_PROBLEM DESCRIPTION_.
Each line of the data below that includes the string "going" must be copied.

_RECORDS FOR PROCESSING_.
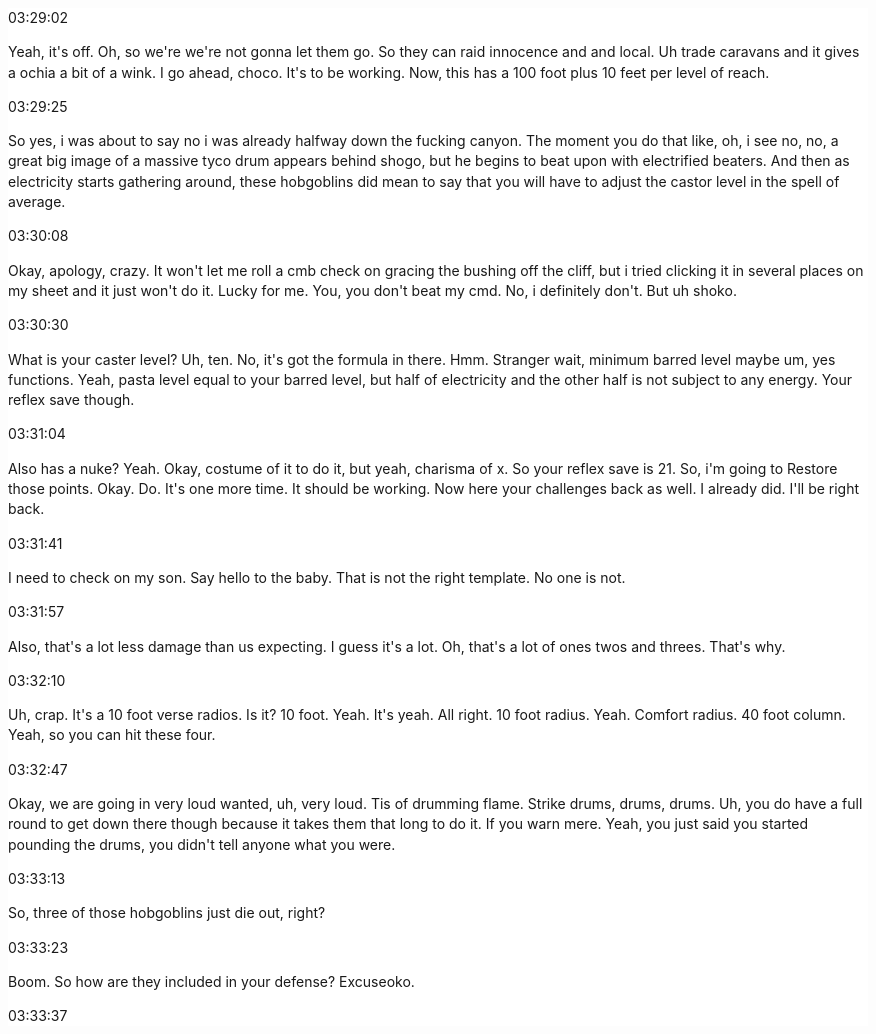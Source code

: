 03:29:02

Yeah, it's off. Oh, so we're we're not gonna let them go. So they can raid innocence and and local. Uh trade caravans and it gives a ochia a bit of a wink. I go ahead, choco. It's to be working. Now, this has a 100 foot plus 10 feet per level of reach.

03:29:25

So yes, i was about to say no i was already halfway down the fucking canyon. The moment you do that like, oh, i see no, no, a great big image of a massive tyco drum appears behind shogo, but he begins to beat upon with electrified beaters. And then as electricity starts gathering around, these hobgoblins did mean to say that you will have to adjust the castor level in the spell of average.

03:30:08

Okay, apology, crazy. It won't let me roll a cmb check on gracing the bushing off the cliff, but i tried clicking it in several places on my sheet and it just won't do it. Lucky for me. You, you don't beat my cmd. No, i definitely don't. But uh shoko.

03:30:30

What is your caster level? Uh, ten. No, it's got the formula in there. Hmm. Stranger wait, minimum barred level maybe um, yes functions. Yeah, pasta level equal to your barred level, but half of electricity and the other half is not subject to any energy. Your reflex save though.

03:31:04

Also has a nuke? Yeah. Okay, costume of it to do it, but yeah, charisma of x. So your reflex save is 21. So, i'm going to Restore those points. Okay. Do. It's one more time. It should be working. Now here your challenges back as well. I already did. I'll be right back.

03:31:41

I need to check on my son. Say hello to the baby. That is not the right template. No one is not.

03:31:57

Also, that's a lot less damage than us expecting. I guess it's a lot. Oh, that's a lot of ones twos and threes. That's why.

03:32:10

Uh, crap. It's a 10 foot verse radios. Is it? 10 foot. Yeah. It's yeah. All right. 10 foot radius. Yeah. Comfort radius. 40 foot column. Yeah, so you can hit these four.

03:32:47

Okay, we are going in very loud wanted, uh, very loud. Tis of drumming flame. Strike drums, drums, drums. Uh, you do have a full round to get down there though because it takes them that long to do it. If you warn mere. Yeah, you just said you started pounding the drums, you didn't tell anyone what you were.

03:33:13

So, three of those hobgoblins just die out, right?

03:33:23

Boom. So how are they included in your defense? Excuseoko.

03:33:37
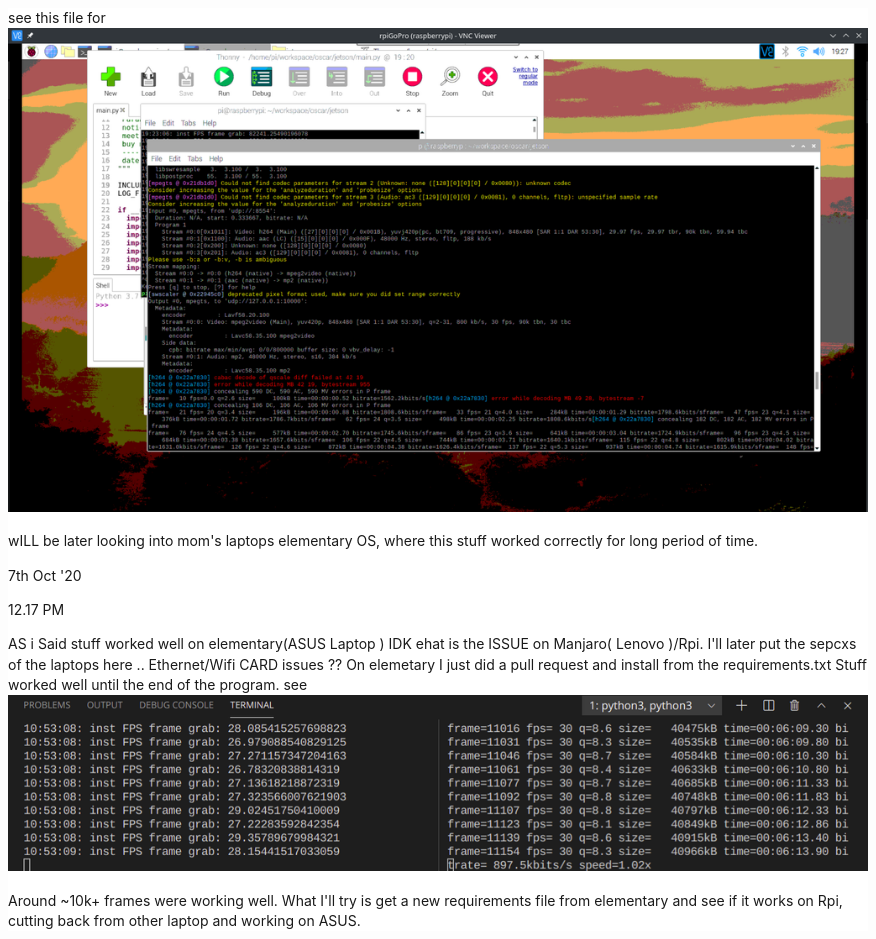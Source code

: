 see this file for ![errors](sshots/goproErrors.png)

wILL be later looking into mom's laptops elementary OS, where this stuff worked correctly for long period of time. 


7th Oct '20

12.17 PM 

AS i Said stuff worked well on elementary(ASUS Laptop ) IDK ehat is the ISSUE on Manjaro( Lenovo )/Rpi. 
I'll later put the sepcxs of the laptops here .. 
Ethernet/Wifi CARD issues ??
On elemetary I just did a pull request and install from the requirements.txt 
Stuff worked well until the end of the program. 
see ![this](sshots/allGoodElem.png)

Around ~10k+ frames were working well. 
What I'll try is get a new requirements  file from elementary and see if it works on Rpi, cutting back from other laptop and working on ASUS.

_RESPONSE TO THIS EXERCISE_.
Also has a nuke? Yeah. Okay, costume of it to do it, but yeah, charisma of x. So your reflex save is 21. So, i'm going to Restore those points. Okay. Do. It's one more time. It should be working. Now here your challenges back as well. I already did. I'll be right back.
Okay, we are going in very loud wanted, uh, very loud. Tis of drumming flame. Strike drums, drums, drums. Uh, you do have a full round to get down there though because it takes them that long to do it. If you warn mere. Yeah, you just said you started pounding the drums, you didn't tell anyone what you were.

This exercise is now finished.